Rethinking Title Slides
The title slide is prime presentation real estate. You can either choose to invest in it or miss a great opportunity to grab you audience’s attention from the start. Here John Zimmer makes the case for rethinking the potential of the title slide and gives ideas on how to make the most impact when opening your next presentation.
The title slide
The gateway to your presentation.
The sign that tells your audience where they’re going and who’s going to take them on the journey.
Titles slides often contain such details as the date of the presentation, the name and location of the event, the logo of the speaker’s company, contact details and more. In fact, it is not unusual to see a title slide like the example below or some variation of it.
Now, there is nothing inherently wrong, per se, in having a title slide like this. It conveys important information about what is to come.
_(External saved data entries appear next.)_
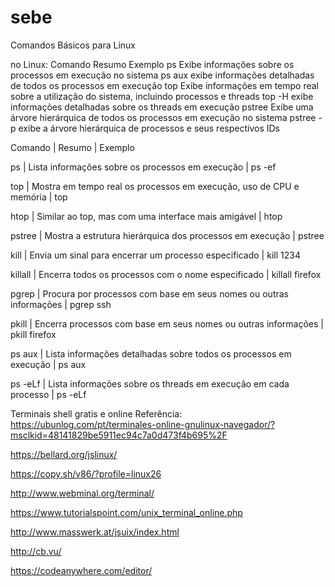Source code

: # sebe


Comandos Básicos para Linux

no Linux:
Comando	Resumo	Exemplo
ps	Exibe informações sobre os processos em execução no sistema	ps aux exibe informações detalhadas de todos os processos em execução
top	Exibe informações em tempo real sobre a utilização do sistema, incluindo processos e threads	top -H exibe informações detalhadas sobre os threads em execução
pstree	Exibe uma árvore hierárquica de todos os processos em execução no sistema	pstree -p exibe a árvore hierárquica de processos e seus respectivos IDs


Comando | Resumo | Exemplo

ps | Lista informações sobre os processos em execução | ps -ef

top | Mostra em tempo real os processos em execução, uso de CPU e memória | top

htop | Similar ao top, mas com uma interface mais amigável | htop

pstree | Mostra a estrutura hierárquica dos processos em execução | pstree

kill | Envia um sinal para encerrar um processo especificado | kill 1234

killall | Encerra todos os processos com o nome especificado | killall firefox

pgrep | Procura por processos com base em seus nomes ou outras informações | pgrep ssh

pkill | Encerra processos com base em seus nomes ou outras informações | pkill firefox

ps aux | Lista informações detalhadas sobre todos os processos em execução | ps aux

ps -eLf | Lista informações sobre os threads em execução em cada processo | ps -eLf


Terminais shell gratis e online
Referência: https://ubunlog.com/pt/terminales-online-gnulinux-navegador/?msclkid=48141829be5911ec94c7a0d473f4b695%2F

https://bellard.org/jslinux/

https://copy.sh/v86/?profile=linux26

http://www.webminal.org/terminal/

https://www.tutorialspoint.com/unix_terminal_online.php

http://www.masswerk.at/jsuix/index.html

http://cb.vu/

https://codeanywhere.com/editor/




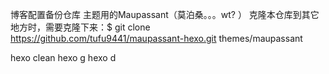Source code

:博客配置备份仓库
主题用的Maupassant（莫泊桑。。。wt? ）
克隆本仓库到其它地方时，需要克隆下来：$ git clone https://github.com/tufu9441/maupassant-hexo.git themes/maupassant

hexo clean 
hexo g
hexo d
But it is bland and all too common.
What’s worse, what often happens, is that this slide is projected on the screen before the speaker takes the stage. The speaker is then introduced and proceeds to say something along the lines of the following:
“Good morning / afternoon. My name is [name on the slide]. I am the [speaker’s title on the slide] at [company whose logo is on the slide]. I am very happy to be at [name of the event on the slide]. Today I am going to talk to you about [presentation title on the slide and perhaps some variation of the subtitle].”
In other words, the speaker starts by telling the audience things that they already know because they have already read the title slide. Not a great way to begin. In fact, by beginning this way, many speakers waste one of the most important parts of their presentations, the opening.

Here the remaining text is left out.